DORA-XGB: an improved enzymatic reaction feasibility classifier trained using a novel synthetic data approach

Abstract

Retrobiosynthesis tools harness the inherent promiscuities of enzymes for the de novo design of novel biosynthetic pathways to key small molecules. Many existing pathway search algorithms rely on exhaustively enumerating the space of all possible enzymatic reactions using generalized rules, followed by an extensive analysis of the ensuing reaction network to extract candidate pathways for experimental validation. While this approach is comprehensive, many false positive reactions are often generated given the permissiveness of such reaction rules.
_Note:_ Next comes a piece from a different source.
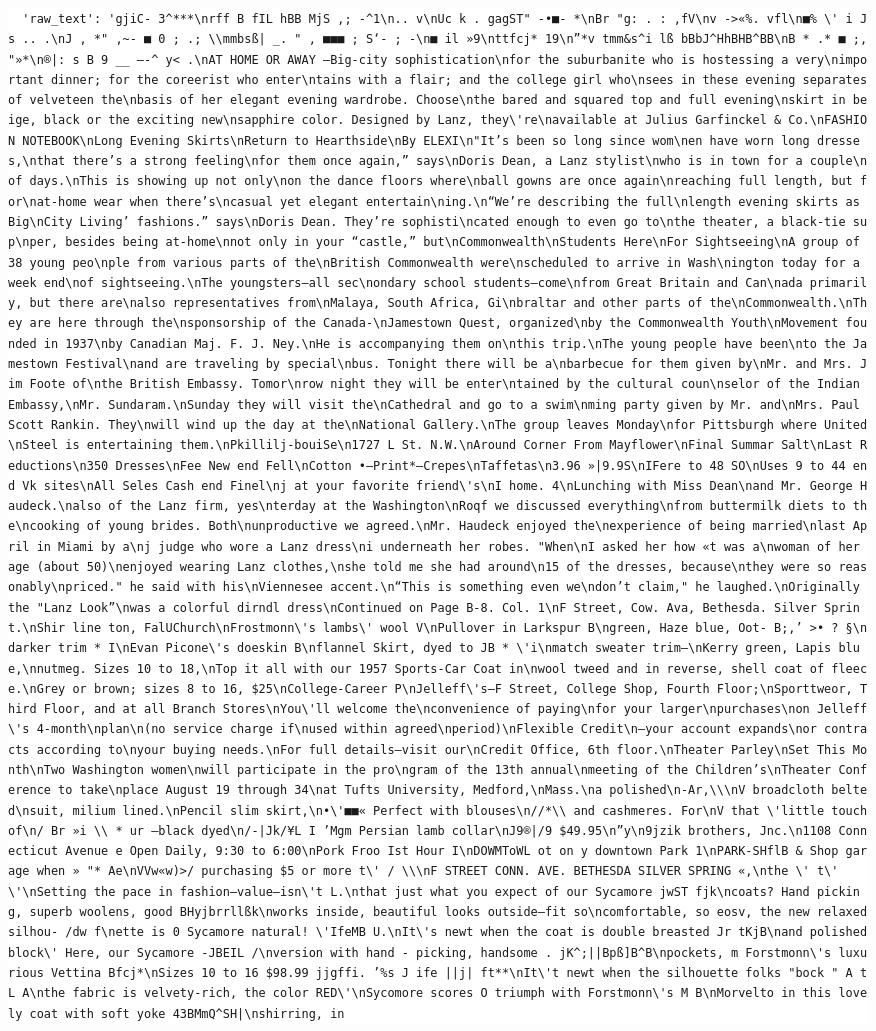       'raw_text': 'gjiC- 3^***\nrff B fIL hBB MjS ,; -^1\n.. v\nUc k . gagST" -•■- *\nBr "g: . : ,fV\nv ->«%. vfl\n■% \' i Js .. .\nJ , *" ,~- ■ 0 ; .; \\mmbsß| _. " , ■■■ ; S‘- ; -\n■ il »9\nttfcj* 19\n”*v tmm&s^i lß bBbJ^HhBHB^BB\nB * .* ■ ;, "»*\n®|: s B 9 __ —-^ y< .\nAT HOME OR AWAY —Big-city sophistication\nfor the suburbanite who is hostessing a very\nimportant dinner; for the coreerist who enter\ntains with a flair; and the college girl who\nsees in these evening separates of velveteen the\nbasis of her elegant evening wardrobe. Choose\nthe bared and squared top and full evening\nskirt in beige, black or the exciting new\nsapphire color. Designed by Lanz, they\'re\navailable at Julius Garfinckel & Co.\nFASHION NOTEBOOK\nLong Evening Skirts\nReturn to Hearthside\nBy ELEXI\n"It’s been so long since wom\nen have worn long dresses,\nthat there’s a strong feeling\nfor them once again,” says\nDoris Dean, a Lanz stylist\nwho is in town for a couple\nof days.\nThis is showing up not only\non the dance floors where\nball gowns are once again\nreaching full length, but for\nat-home wear when there’s\ncasual yet elegant entertain\ning.\n“We’re describing the full\nlength evening skirts as Big\nCity Living’ fashions.” says\nDoris Dean. They’re sophisti\ncated enough to even go to\nthe theater, a black-tie sup\nper, besides being at-home\nnot only in your “castle,” but\nCommonwealth\nStudents Here\nFor Sightseeing\nA group of 38 young peo\nple from various parts of the\nBritish Commonwealth were\nscheduled to arrive in Wash\nington today for a week end\nof sightseeing.\nThe youngsters—all sec\nondary school students—come\nfrom Great Britain and Can\nada primarily, but there are\nalso representatives from\nMalaya, South Africa, Gi\nbraltar and other parts of the\nCommonwealth.\nThey are here through the\nsponsorship of the Canada-\nJamestown Quest, organized\nby the Commonwealth Youth\nMovement founded in 1937\nby Canadian Maj. F. J. Ney.\nHe is accompanying them on\nthis trip.\nThe young people have been\nto the Jamestown Festival\nand are traveling by special\nbus. Tonight there will be a\nbarbecue for them given by\nMr. and Mrs. Jim Foote of\nthe British Embassy. Tomor\nrow night they will be enter\ntained by the cultural coun\nselor of the Indian Embassy,\nMr. Sundaram.\nSunday they will visit the\nCathedral and go to a swim\nming party given by Mr. and\nMrs. Paul Scott Rankin. They\nwill wind up the day at the\nNational Gallery.\nThe group leaves Monday\nfor Pittsburgh where United\nSteel is entertaining them.\nPkillilj-bouiSe\n1727 L St. N.W.\nAround Corner From Mayflower\nFinal Summar Salt\nLast Reductions\n350 Dresses\nFee New end Fell\nCotton •—Print*—Crepes\nTaffetas\n3.96 »|9.9S\nIFere to 48 SO\nUses 9 to 44 end Vk sites\nAll Seles Cash end Finel\nj at your favorite friend\'s\nI home. 4\nLunching with Miss Dean\nand Mr. George Haudeck.\nalso of the Lanz firm, yes\nterday at the Washington\nRoqf we discussed everything\nfrom buttermilk diets to the\ncooking of young brides. Both\nunproductive we agreed.\nMr. Haudeck enjoyed the\nexperience of being married\nlast April in Miami by a\nj judge who wore a Lanz dress\ni underneath her robes. "When\nI asked her how «t was a\nwoman of her age (about 50)\nenjoyed wearing Lanz clothes,\nshe told me she had around\n15 of the dresses, because\nthey were so reasonably\npriced." he said with his\nViennesee accent.\n“This is something even we\ndon’t claim," he laughed.\nOriginally the "Lanz Look”\nwas a colorful dirndl dress\nContinued on Page B-8. Col. 1\nF Street, Cow. Ava, Bethesda. Silver Sprint.\nShir line ton, FalUChurch\nFrostmonn\'s lambs\' wool V\nPullover in Larkspur B\ngreen, Haze blue, Oot- B;,’ >• ? §\ndarker trim * I\nEvan Picone\'s doeskin B\nflannel Skirt, dyed to JB * \'i\nmatch sweater trim—\nKerry green, Lapis blue,\nnutmeg. Sizes 10 to 18,\nTop it all with our 1957 Sports-Car Coat in\nwool tweed and in reverse, shell coat of fleece.\nGrey or brown; sizes 8 to 16, $25\nCollege-Career P\nJelleff\'s—F Street, College Shop, Fourth Floor;\nSporttweor, Third Floor, and at all Branch Stores\nYou\'ll welcome the\nconvenience of paying\nfor your larger\npurchases\non Jelleff\'s 4-month\nplan\n(no service charge if\nused within agreed\nperiod)\nFlexible Credit\n—your account expands\nor contracts according to\nyour buying needs.\nFor full details—visit our\nCredit Office, 6th floor.\nTheater Parley\nSet This Month\nTwo Washington women\nwill participate in the pro\ngram of the 13th annual\nmeeting of the Children’s\nTheater Conference to take\nplace August 19 through 34\nat Tufts University, Medford,\nMass.\na polished\n-Ar,\\\nV broadcloth belted\nsuit, milium lined.\nPencil slim skirt,\n•\'■■« Perfect with blouses\n//*\\ and cashmeres. For\nV that \'little touch of\n/ Br »i \\ * ur —black dyed\n/-|Jk/¥L I ’Mgm Persian lamb collar\nJ9®|/9 $49.95\n”y\n9jzik brothers, Jnc.\n1108 Connecticut Avenue e Open Daily, 9:30 to 6:00\nPork Froo Ist Hour I\nDOWMToWL ot on y downtown Park 1\nPARK-SHflB & Shop garage when » "* Ae\nVVw«w)>/ purchasing $5 or more t\' / \\\nF STREET CONN. AVE. BETHESDA SILVER SPRING «,\nthe \' t\' \'\nSetting the pace in fashion—value—isn\'t L.\nthat just what you expect of our Sycamore jwST fjk\ncoats? Hand picking, superb woolens, good BHyjbrrllßk\nworks inside, beautiful looks outside—fit so\ncomfortable, so eosv, the new relaxed silhou- /dw f\nette is 0 Sycamore natural! \'IfeMB U.\nIt\'s newt when the coat is double breasted Jr tKjB\nand polished block\' Here, our Sycamore -JBEIL /\nversion with hand - picking, handsome . jK^;||Bpß]B^B\npockets, m Forstmonn\'s luxurious Vettina Bfcj*\nSizes 10 to 16 $98.99 jjgffi. ’%s J ife ||j| ft**\nIt\'t newt when the silhouette folks "bock " A tL A\nthe fabric is velvety-rich, the color RED\'\nSycomore scores O triumph with Forstmonn\'s M B\nMorvelto in this lovely coat with soft yoke 43BMmQ^SH|\nshirring, in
Here, we have developed DORA-XGB, a enzymatic reaction feasibility classifier. DORA-XGB can be used within our DORAnet framework to assess whether newly enumerated enzymatic reactions and pathways would be feasible. To curate a training dataset for our model, we extracted enzymatic reactions from public databases and screened them for their general thermodynamic feasibility. We then considered alternate reaction centers on known substrates to strategically generate infeasible reactions with high confidence, thereby circumventing the lack of negative data in the literature. In training our model, we also experimented with various molecular fingerprinting techniques and configurations for assembling reaction fingerprints, taking into account not just primary substrate and primary product structures, but cofactor structures as well. Our model's utility is demonstrated through favorable benchmarking against a previously published classifier, the successful recovery of newly published reactions, and the ranking of previously predicted pathways for the biosynthesis of propionic acid from pyruvate.